I have rarely had a more motivated and dedicated sailing student than Deb, who signed up with her husband for Basic Keelboat ASA-101 last summer. Her husband informed me by phone that Deb is legally blind, but wanted to learn all she could, as their plan was to buy a cruising boat in Florida and sail in the Keys together.
Deb turned out to be a smiling, petite, youthful middle-aged woman. Deb had become blind as a young adult. She took my hand as soon as I met her and didn’t let go as I led her over the wooden planks that led to our dock, and towards our slip on Lake Minnetonka and onto our teaching boat, a 23’ Hunter. I gave her directions as she climbed aboard the boat, noticing that she listened with unusual concentration. We went over the boat, feeling where everything was, so that Deb would be able to move about the boat with confidence.Out on the water, during our first lesson, a fellow instructor was out on his powerboat. He came up close to us and asked, “Is everything OK?” He had seen us erratically weaving back and forth on a beam reach and seemed quite alarmed, maybe thinking there was something wrong with our rudder.

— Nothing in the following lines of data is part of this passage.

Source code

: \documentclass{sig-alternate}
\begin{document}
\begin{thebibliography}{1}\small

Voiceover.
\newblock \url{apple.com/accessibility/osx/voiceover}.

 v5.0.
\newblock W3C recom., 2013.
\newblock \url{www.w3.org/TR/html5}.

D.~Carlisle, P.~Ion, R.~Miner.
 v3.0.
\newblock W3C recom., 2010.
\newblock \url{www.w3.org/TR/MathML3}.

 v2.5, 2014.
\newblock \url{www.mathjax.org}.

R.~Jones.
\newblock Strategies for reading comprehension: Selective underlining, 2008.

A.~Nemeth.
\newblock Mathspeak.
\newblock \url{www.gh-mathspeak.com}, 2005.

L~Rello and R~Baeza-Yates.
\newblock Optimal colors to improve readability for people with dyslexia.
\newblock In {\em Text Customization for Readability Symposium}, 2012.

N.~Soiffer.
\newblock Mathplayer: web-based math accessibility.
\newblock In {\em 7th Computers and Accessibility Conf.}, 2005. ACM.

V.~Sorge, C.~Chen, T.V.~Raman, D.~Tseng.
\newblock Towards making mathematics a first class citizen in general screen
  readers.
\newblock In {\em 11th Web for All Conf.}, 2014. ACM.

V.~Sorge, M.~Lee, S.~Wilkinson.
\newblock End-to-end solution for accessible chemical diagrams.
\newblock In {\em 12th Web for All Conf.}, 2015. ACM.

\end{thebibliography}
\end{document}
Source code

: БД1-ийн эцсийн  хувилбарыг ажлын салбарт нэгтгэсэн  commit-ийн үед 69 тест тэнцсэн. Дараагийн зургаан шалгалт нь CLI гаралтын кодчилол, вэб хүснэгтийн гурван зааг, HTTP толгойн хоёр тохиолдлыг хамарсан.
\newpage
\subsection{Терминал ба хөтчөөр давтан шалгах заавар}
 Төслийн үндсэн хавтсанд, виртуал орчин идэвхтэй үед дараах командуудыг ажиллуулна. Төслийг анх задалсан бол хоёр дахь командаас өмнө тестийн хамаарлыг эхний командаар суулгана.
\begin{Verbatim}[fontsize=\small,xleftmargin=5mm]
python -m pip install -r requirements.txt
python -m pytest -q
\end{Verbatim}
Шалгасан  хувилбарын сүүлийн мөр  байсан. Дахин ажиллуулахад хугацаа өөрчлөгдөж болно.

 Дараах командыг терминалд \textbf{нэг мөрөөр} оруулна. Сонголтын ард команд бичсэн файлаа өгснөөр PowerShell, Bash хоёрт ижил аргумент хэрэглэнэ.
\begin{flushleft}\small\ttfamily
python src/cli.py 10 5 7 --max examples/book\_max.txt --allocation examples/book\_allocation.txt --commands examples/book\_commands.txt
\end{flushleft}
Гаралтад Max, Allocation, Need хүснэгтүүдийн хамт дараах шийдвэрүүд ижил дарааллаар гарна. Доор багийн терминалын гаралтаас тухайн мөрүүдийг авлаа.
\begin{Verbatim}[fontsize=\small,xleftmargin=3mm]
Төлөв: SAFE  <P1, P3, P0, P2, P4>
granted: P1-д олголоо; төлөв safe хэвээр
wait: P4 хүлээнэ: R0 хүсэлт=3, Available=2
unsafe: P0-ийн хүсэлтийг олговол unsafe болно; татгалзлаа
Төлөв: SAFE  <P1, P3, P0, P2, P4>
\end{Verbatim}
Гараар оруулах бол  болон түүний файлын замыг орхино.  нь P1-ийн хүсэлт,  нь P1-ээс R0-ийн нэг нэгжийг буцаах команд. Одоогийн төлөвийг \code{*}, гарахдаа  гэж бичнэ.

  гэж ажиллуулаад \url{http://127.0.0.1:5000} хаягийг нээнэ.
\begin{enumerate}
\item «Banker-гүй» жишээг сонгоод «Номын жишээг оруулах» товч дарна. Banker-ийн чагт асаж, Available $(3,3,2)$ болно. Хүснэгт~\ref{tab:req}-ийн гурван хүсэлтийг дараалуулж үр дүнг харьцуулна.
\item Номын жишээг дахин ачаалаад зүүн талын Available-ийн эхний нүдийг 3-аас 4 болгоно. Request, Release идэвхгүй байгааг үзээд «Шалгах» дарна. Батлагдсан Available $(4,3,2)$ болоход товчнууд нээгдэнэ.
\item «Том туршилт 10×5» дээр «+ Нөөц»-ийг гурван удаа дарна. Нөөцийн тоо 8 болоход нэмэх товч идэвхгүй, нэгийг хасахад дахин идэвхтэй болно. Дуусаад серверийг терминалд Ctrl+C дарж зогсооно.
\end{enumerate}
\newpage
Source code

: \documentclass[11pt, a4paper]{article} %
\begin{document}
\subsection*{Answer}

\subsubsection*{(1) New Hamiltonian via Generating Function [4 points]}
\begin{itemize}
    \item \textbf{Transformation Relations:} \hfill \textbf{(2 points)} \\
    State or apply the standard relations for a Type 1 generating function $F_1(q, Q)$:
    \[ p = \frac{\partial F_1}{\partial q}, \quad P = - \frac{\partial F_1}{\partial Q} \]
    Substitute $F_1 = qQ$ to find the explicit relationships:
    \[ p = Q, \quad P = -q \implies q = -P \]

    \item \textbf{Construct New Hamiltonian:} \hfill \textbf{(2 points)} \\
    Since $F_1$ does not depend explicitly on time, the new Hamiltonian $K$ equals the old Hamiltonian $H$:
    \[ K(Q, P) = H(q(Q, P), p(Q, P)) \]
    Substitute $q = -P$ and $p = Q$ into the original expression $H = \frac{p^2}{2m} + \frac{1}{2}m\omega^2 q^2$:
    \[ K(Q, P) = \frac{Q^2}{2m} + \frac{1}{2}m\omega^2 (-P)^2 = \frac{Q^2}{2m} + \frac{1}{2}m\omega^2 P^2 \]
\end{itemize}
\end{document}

I introduced him to my students, and sent him on his way. By the end of that 3-hour session, Deb managed to learn how to hold a straight course. Here is how she did it. First I told her that the fallback position of the tiller was in the middle, and let her feel where that was. “If anything feels funny, just return the tiller to this position and it will stabilize any course you are on.” I explained.
The next thing we concentrated on was feeling the wind. We had spent some time on this while standing on the dock before boarding, so she knew what to feel for.
“On a beam reach, the wind will be in your ear,” I told her. “When you are sitting facing the front of the boat, keep the wind at the same position in your ear.”
This she was able to do after about half an hour. Next I had her push the tiller away from the wind and hold the boat steady so that the wind was on her cheek, and she was at a close reach.
During our second lesson, we tacked. Deb learned how long to hold the tiller over so that the boat would tack through the wind without going too far around. She really concentrated on both the feel of wind on her cheeks or ears, and also on the sound of the water at the stern.
She learned that at maximum speed, the water made a happy burbling sound. During the tack she could hear when the boat slowed down, and also when it regained the proper speed. “Now she’s talking!” we would say, when the boat was up to speed on the new tack. The sound of the jib flapping was also important. Deb learned to straighten out the boat immediately after the loudest flaps of the jib coming across the boat started to subside.
Next, Deb learned the feel of uncleating the mainsheet while holding a straight course. I had her uncleat if she felt she was going too fast, or heeling too far. I felt it was easier for her to first learn to hold a straight course, and releasing the mainsheet was an easier depowering skill for her to learn before she learned to change direction in response to higher wind.
After she learned to depower the boat by easing the main, she proceeded to learn to head up to depower a puff. This was much trickier for her since she couldn’t see how much she needed to head up, and we wanted to avoid an accidental tack. She practiced heading up gradually by listening for less burbling at the stern and also by listening to the sails. When she headed up enough to slow the boat, Deb noticed that the jib would start to flap a little bit. She learned to stop her turn upwind when she heard this little flapping noise, avoiding the louder flapping that would take place right before an accidental tack.
Jibing was accomplished by doing everything very slowly, waiting first to feel the wind at her back, so the boat slowed down completely, before making an S-jibe through small incremental pushes on the tiller. Completing the crew overboard drill was a challenge, as Deb could not see the weighted life jacket we used as our MOB mark. She was able to follow verbal directions of when to tack and how to steer to reach the mark, so this could be accomplished only if a sighted person were onboard during the maneuver.
Deb completed all of the five required knots. This was relatively easy for her since she had great spatial memory, an advantage of her disability. During our last lesson Deb learned how to operate the VHF radio. Although not part of the Basic Keelboat course we felt this was very important in the sailing she would be doing with her husband.
Deb developed some interesting study methods. Since she was able to see very large type up close, Deb had her housekeeper make large flashcards of vocabulary words from the sailing textbook. These Deb assiduously memorized.
We accomplished the written test by my reading the questions to her and having her answer verbally. If you will be giving the ASA exam in this manner, make sure that no other students are around to give “clues” to the student taking the test. Even without “clues” Deb passed the exam on her first try.
Deb was awarded her ASA 101, with a provision written into her logbook stating that she must be accompanied by a sighted person while sailing. This written provision is required by ASA when certifying a 101 student who needs assistance with the physical skills due to a visual impairment.
Virtually all of the techniques I used with Deb have been used to enhance my teaching with my other students. Focusing on the subtle sounds of the sails has helped with students who are prone to accidentally tacking, for example. I teach all students to return the tiller to the midpoint when a student is flustered at the helm. When teaching depowering, I have students master releasing the mainsheet while holding course before progressing to the art of heading up to slow the boat.
Every student is unique, and the more techniques in your “sailing toolkit,” the more students you will be able to transform into great sailors.